Sleep Deprivation: America's Silent Terror Menace!

Today's Science Times special section is all about this crazy new thing that all the kids are trying—"sleep." Maybe you experimented with "sleep" in college, one crazy unremembered weekend? Hell, maybe you skipped work once and spent a whole day trying it? While reliable numbers are hard to come by, most New Yorkers have tried sleep at least once.
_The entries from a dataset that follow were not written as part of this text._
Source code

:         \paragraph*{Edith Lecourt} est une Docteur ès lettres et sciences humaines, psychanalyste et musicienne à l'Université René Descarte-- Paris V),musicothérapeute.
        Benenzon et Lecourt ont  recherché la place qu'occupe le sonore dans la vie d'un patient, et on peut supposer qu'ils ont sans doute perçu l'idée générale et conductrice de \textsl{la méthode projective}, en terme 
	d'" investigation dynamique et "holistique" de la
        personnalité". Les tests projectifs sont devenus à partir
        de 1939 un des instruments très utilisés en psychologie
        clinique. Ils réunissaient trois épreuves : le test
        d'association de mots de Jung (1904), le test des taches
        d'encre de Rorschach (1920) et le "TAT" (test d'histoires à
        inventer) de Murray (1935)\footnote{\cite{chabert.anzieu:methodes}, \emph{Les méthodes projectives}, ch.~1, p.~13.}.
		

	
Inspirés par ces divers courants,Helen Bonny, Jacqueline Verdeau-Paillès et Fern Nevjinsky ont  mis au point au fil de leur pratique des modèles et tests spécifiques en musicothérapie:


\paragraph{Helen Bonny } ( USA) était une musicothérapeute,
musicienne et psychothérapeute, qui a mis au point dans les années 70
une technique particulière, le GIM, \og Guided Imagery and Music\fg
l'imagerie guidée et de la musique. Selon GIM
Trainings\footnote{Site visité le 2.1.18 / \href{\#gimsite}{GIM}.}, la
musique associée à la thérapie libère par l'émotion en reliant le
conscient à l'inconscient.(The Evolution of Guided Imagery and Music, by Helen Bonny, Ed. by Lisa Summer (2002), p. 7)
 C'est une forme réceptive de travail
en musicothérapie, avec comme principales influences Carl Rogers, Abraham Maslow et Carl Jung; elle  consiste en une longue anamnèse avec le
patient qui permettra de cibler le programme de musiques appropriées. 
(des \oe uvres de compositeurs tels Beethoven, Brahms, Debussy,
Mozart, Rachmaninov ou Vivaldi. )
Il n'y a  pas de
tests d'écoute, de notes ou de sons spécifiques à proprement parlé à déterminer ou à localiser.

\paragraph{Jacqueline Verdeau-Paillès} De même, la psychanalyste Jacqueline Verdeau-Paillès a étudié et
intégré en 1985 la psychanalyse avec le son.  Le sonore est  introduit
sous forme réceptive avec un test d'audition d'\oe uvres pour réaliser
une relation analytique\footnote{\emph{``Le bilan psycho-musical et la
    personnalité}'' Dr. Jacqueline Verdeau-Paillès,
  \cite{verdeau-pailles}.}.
But as the Science section proves, none of you are doing enough of it which is why you're all such miserable bastards all the time.
Let's take a quick look at the many sciencey sleep stories about the science of sleeping, scientifically:
- You might actually remember shit if you slept once in a while!
- Ha ha those overpriced drugs you're taking are basically $3.50 sugar pills, except one of them will make you sleep-drive sometimes, which is kinda cool.
- As you get old and sick, you will have even less satisfactory sleep, and you will complain about it all the damn time, to sleep researchers, who are now the only ones still willing to listen to you.
- Don't worry! Your unimaginably horrific nightmares are normal! After all, "as a host of studies have shown, most of our dreams are bad." Just like our jobs and lives!
- Uh, something about birds.
- And narcoleptic fish??
- Bartlett's has the following quotations related to "sleep"...
- You have not been getting enough sleep since you were like three years old, you poor depressed sucker.
- You have a stupid, needy baby and you are an immoral weakling for allowing it to sleep with you.
Don't you feel refreshed and ready to face your workday now? Thanks to science!